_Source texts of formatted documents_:
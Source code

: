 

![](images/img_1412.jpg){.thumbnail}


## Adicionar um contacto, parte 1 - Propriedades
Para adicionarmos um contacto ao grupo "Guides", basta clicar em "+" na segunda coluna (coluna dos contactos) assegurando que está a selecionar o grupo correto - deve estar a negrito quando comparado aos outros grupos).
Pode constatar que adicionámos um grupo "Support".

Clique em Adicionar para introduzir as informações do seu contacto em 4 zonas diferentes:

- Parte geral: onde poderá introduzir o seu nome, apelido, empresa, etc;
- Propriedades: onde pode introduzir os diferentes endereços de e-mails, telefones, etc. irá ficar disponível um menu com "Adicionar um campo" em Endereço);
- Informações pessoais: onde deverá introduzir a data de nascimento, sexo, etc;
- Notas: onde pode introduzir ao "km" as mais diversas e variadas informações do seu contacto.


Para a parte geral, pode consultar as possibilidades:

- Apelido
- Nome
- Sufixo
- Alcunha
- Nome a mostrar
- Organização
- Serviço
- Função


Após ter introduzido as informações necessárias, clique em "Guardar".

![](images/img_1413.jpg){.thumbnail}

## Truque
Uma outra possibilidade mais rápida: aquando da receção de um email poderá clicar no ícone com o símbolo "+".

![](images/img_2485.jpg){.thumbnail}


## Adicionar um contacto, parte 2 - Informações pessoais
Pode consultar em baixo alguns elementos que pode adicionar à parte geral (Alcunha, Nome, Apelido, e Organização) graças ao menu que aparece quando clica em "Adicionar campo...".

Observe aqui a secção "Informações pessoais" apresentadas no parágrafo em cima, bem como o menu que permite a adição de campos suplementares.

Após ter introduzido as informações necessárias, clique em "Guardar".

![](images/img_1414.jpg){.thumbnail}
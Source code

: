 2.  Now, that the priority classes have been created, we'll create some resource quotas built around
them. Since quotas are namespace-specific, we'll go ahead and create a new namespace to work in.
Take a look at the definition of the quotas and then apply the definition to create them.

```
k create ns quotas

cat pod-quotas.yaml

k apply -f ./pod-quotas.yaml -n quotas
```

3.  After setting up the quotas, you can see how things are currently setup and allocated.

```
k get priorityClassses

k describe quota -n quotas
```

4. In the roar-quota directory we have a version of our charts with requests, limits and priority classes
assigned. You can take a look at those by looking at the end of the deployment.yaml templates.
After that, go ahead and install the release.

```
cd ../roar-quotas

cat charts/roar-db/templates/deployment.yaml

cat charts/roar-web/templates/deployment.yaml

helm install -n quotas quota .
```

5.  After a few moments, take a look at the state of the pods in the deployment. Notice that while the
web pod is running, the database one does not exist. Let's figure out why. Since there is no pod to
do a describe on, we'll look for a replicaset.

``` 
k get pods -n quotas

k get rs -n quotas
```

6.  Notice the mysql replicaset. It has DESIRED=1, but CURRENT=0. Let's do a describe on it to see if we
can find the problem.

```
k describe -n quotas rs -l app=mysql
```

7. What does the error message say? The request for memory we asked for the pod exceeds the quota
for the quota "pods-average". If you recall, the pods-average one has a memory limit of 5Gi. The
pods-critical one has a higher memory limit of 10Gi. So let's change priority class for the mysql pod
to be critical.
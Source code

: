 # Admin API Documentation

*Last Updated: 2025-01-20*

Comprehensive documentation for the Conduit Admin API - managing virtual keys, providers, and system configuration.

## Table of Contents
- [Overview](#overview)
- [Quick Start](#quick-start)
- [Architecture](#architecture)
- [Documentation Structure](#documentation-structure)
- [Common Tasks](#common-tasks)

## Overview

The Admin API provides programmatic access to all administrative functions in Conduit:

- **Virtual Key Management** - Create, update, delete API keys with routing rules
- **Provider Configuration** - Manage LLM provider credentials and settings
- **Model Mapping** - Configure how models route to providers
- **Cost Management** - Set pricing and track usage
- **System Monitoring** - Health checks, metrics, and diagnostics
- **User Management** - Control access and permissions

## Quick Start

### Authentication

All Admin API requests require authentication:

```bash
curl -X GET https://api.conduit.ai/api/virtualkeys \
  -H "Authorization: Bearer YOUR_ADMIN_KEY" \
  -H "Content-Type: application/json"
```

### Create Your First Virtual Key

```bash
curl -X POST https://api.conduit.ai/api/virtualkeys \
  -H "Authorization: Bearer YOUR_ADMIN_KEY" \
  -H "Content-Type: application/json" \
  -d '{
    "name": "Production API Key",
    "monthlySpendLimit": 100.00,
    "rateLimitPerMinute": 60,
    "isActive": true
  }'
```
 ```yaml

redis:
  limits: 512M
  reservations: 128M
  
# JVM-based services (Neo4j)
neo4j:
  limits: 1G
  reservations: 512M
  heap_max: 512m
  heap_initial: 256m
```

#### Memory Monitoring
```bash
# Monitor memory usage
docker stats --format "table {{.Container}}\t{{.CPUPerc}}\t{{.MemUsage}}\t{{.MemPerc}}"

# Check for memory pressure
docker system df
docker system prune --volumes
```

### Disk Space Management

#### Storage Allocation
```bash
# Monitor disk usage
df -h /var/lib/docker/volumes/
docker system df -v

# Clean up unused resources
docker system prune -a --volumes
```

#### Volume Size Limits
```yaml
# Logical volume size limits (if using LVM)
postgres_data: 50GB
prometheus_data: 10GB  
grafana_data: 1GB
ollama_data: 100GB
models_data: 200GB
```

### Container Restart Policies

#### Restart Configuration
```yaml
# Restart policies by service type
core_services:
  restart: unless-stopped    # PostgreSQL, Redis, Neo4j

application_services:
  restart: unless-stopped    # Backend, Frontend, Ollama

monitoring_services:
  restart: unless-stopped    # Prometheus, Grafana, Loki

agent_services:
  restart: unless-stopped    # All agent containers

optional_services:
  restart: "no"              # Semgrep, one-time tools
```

_Your assignment_: The records above need to be returned in full, with nothing altered.

_Written solution_:
Source code

: 

![](images/img_1412.jpg){.thumbnail}


## Adicionar um contacto, parte 1 - Propriedades
Para adicionarmos um contacto ao grupo "Guides", basta clicar em "+" na segunda coluna (coluna dos contactos) assegurando que está a selecionar o grupo correto - deve estar a negrito quando comparado aos outros grupos).
Pode constatar que adicionámos um grupo "Support".

Clique em Adicionar para introduzir as informações do seu contacto em 4 zonas diferentes:

- Parte geral: onde poderá introduzir o seu nome, apelido, empresa, etc;
- Propriedades: onde pode introduzir os diferentes endereços de e-mails, telefones, etc. irá ficar disponível um menu com "Adicionar um campo" em Endereço);
- Informações pessoais: onde deverá introduzir a data de nascimento, sexo, etc;
- Notas: onde pode introduzir ao "km" as mais diversas e variadas informações do seu contacto.


Para a parte geral, pode consultar as possibilidades:

- Apelido
- Nome
- Sufixo
- Alcunha
- Nome a mostrar
- Organização
- Serviço
- Função


Após ter introduzido as informações necessárias, clique em "Guardar".

![](images/img_1413.jpg){.thumbnail}

## Truque
Uma outra possibilidade mais rápida: aquando da receção de um email poderá clicar no ícone com o símbolo "+".

![](images/img_2485.jpg){.thumbnail}


## Adicionar um contacto, parte 2 - Informações pessoais
Pode consultar em baixo alguns elementos que pode adicionar à parte geral (Alcunha, Nome, Apelido, e Organização) graças ao menu que aparece quando clica em "Adicionar campo...".

Observe aqui a secção "Informações pessoais" apresentadas no parágrafo em cima, bem como o menu que permite a adição de campos suplementares.

Após ter introduzido as informações necessárias, clique em "Guardar".

![](images/img_1414.jpg){.thumbnail}
Source code

: 2.  Now, that the priority classes have been created, we'll create some resource quotas built around
them. Since quotas are namespace-specific, we'll go ahead and create a new namespace to work in.
Take a look at the definition of the quotas and then apply the definition to create them.

```
k create ns quotas

cat pod-quotas.yaml

k apply -f ./pod-quotas.yaml -n quotas
```

3.  After setting up the quotas, you can see how things are currently setup and allocated.

```
k get priorityClassses

k describe quota -n quotas
```

4. In the roar-quota directory we have a version of our charts with requests, limits and priority classes
assigned. You can take a look at those by looking at the end of the deployment.yaml templates.
After that, go ahead and install the release.

```
cd ../roar-quotas

cat charts/roar-db/templates/deployment.yaml

cat charts/roar-web/templates/deployment.yaml

helm install -n quotas quota .
```

5.  After a few moments, take a look at the state of the pods in the deployment. Notice that while the
web pod is running, the database one does not exist. Let's figure out why. Since there is no pod to
do a describe on, we'll look for a replicaset.

``` 
k get pods -n quotas

k get rs -n quotas
```

6.  Notice the mysql replicaset. It has DESIRED=1, but CURRENT=0. Let's do a describe on it to see if we
can find the problem.

```
k describe -n quotas rs -l app=mysql
```

7. What does the error message say? The request for memory we asked for the pod exceeds the quota
for the quota "pods-average". If you recall, the pods-average one has a memory limit of 5Gi. The
pods-critical one has a higher memory limit of 10Gi. So let's change priority class for the mysql pod
to be critical.
Source code

: # Admin API Documentation

*Last Updated: 2025-01-20*

Comprehensive documentation for the Conduit Admin API - managing virtual keys, providers, and system configuration.

## Table of Contents
- [Overview](#overview)
- [Quick Start](#quick-start)
- [Architecture](#architecture)
- [Documentation Structure](#documentation-structure)
- [Common Tasks](#common-tasks)

## Overview

The Admin API provides programmatic access to all administrative functions in Conduit:

- **Virtual Key Management** - Create, update, delete API keys with routing rules
- **Provider Configuration** - Manage LLM provider credentials and settings
- **Model Mapping** - Configure how models route to providers
- **Cost Management** - Set pricing and track usage
- **System Monitoring** - Health checks, metrics, and diagnostics
- **User Management** - Control access and permissions

## Quick Start

### Authentication

All Admin API requests require authentication:

```bash
curl -X GET https://api.conduit.ai/api/virtualkeys \
  -H "Authorization: Bearer YOUR_ADMIN_KEY" \
  -H "Content-Type: application/json"
```

### Create Your First Virtual Key

```bash
curl -X POST https://api.conduit.ai/api/virtualkeys \
  -H "Authorization: Bearer YOUR_ADMIN_KEY" \
  -H "Content-Type: application/json" \
  -d '{
    "name": "Production API Key",
    "monthlySpendLimit": 100.00,
    "rateLimitPerMinute": 60,
    "isActive": true
  }'
```
 ```yaml

redis:
  limits: 512M
  reservations: 128M
  
# JVM-based services (Neo4j)
neo4j:
  limits: 1G
  reservations: 512M
  heap_max: 512m
  heap_initial: 256m
```

#### Memory Monitoring
```bash
# Monitor memory usage
docker stats --format "table {{.Container}}\t{{.CPUPerc}}\t{{.MemUsage}}\t{{.MemPerc}}"

# Check for memory pressure
docker system df
docker system prune --volumes
```

### Disk Space Management

#### Storage Allocation
```bash
# Monitor disk usage
df -h /var/lib/docker/volumes/
docker system df -v

# Clean up unused resources
docker system prune -a --volumes
```

#### Volume Size Limits
```yaml
# Logical volume size limits (if using LVM)
postgres_data: 50GB
prometheus_data: 10GB  
grafana_data: 1GB
ollama_data: 100GB
models_data: 200GB
```

### Container Restart Policies

#### Restart Configuration
```yaml
# Restart policies by service type
core_services:
  restart: unless-stopped    # PostgreSQL, Redis, Neo4j

application_services:
  restart: unless-stopped    # Backend, Frontend, Ollama

monitoring_services:
  restart: unless-stopped    # Prometheus, Grafana, Loki

agent_services:
  restart: unless-stopped    # All agent containers

optional_services:
  restart: "no"              # Semgrep, one-time tools
```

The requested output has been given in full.